→ **REQUIRED WORK**
Going line by line through the entries below, note each one with "artistry", then report how many there are and nothing else.

(Saved entries)
[Start of Attachment]

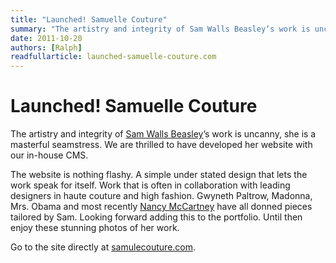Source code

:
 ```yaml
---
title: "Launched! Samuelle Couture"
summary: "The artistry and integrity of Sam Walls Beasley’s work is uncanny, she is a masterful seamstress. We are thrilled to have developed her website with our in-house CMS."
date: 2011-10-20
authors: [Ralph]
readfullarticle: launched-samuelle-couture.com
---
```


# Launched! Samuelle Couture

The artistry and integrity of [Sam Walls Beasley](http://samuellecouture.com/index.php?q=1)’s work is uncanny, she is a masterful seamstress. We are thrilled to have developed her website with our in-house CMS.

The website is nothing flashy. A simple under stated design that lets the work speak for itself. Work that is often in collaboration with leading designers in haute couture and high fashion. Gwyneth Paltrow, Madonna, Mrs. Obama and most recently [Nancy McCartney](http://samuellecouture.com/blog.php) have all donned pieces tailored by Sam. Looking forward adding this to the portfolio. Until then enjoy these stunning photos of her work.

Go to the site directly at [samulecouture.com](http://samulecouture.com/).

[End of Attachment]
[Start of Attachment]

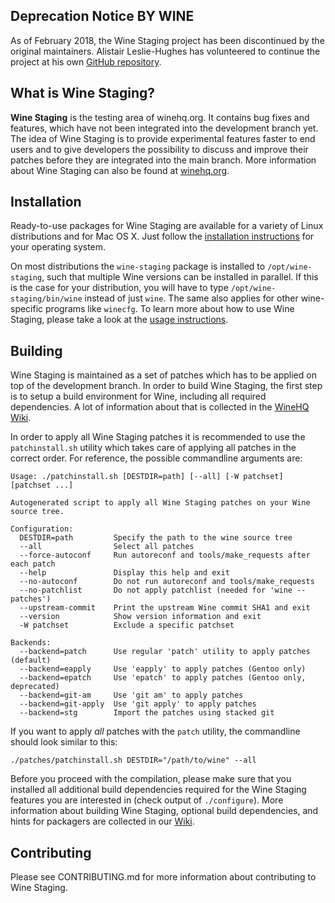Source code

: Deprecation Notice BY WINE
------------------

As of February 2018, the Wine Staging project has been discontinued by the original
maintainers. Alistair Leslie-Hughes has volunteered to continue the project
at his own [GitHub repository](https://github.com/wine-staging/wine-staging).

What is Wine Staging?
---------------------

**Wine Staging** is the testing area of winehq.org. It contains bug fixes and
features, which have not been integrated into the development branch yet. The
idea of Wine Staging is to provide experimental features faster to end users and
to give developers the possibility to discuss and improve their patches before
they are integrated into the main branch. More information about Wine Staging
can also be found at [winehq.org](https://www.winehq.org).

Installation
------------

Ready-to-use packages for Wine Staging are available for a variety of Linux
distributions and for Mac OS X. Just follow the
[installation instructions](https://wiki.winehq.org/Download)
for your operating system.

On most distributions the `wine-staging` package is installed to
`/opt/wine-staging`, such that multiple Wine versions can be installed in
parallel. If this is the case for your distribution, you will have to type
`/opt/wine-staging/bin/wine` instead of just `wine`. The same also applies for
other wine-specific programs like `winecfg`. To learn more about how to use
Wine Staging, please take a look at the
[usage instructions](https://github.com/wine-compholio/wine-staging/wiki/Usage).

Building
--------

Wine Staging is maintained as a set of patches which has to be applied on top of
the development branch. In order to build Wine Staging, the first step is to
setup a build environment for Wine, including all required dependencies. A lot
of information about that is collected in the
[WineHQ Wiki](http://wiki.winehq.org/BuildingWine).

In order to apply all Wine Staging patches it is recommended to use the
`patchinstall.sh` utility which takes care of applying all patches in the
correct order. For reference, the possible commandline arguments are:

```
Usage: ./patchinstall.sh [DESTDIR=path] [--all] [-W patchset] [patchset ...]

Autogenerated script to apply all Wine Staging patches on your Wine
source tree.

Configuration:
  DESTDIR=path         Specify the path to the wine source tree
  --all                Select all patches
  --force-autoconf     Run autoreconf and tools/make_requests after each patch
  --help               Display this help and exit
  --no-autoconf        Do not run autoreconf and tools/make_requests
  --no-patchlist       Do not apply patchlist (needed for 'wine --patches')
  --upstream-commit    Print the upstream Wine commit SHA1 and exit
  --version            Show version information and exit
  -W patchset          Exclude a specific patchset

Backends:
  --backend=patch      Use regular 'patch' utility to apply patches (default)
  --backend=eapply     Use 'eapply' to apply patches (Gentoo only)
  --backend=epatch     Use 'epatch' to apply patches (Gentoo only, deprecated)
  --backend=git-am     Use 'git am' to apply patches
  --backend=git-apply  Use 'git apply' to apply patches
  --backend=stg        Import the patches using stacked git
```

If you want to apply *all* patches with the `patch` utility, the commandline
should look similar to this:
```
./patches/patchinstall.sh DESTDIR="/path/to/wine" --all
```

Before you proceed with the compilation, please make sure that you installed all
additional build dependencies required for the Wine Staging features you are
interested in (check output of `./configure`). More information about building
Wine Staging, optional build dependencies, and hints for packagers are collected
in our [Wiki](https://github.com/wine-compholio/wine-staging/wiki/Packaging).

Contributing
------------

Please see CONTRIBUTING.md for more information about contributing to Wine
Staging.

[End of Attachment]

→ **RESULT**
2